The combination of high sensitivities for elements and molecules with extreme surface specificity (information depth of approx. 1 nm) makes ToF-SIMS an ideal screening method for the resolution of surface-specific issues. However, in order to be able to successfully use the method even in the case of unwanted surface contamination caused by handling after sampling, packaging or transport, it is necessary to clean the surface before the actual analysis. Such cleaning should meet the following criteria:
- targeted removal of contamination without damaging deeper structures
- flexible cleaning depth
- rapid processing
In-situ Ar-cluster cleaning of contaminated surfaces
In the past, chemical removal (flushing) or mechanical (scratching, cutting) cleaning approaches were usually used to eliminate contamination in the area of surface analysis. However, these types of preparation entail the danger of new contaminations, they are time-consuming and can only be used to a limited extent in structured systems (for example semiconductor structures). In contrast, in-situ cleaning by bombardment with Ar cluster ions allows particularly efficient, gentle and rapid removal of surface contaminants. By choosing suitable bombardment conditions, it is possible to selectively remove molecular contamination layers with thicknesses from a few nm to many μm, without damaging deeper-lying molecular structures.
The following example of a component based on polypropylene (PP) illustrates this mode of action of the in-situ Ar cluster beam. After prolonged storage, the surface of the black injection-molded component was coated with a visually discernible, dark coating, which in investigations using confocal interferometry represented a crystalline material with mean heights of about 10 μm (see round figures).

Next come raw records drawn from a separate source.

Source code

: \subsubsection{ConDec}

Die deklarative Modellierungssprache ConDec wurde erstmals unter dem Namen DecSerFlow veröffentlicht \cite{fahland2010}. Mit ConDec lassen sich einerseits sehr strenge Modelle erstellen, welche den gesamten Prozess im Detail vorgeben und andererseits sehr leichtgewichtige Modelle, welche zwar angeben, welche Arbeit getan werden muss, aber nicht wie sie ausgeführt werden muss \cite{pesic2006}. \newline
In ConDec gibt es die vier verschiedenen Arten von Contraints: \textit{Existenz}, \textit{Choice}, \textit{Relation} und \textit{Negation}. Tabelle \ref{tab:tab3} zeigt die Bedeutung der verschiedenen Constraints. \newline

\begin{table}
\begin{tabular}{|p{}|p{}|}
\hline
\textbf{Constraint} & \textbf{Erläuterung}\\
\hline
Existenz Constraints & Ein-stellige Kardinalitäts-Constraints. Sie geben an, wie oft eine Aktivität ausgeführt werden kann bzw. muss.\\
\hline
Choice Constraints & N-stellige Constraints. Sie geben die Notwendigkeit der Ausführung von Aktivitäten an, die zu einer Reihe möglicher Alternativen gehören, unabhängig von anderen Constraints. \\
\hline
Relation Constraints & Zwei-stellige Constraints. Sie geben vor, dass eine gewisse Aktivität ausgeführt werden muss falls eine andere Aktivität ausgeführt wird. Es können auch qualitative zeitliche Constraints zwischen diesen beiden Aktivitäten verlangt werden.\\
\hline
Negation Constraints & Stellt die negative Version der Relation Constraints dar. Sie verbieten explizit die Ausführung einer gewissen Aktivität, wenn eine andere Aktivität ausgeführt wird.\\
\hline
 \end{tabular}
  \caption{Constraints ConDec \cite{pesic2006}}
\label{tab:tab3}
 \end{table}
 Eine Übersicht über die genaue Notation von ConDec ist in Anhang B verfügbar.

Additional ToF-SIMS analyses should be performed to identify the chemical composition of this overlayer. A direct analysis of the surface in an area with optically recognizable residues (red mark in the micro image and Images upper line) provided evidence of a homogeneous polysiloxane (PDMS) layer but no evidence of crystalline structures. However, after only a few seconds of in-situ Ar cluster cleaning of the sample surface it was possible to expose deeper layers and to image glycerol monostearate (GMS) containing domains (images bottom line). A comparison of the imaged GMS structures with the microscopic images clearly shows that the lateral distribution of the GMS coincided with the optically discernible discoloration.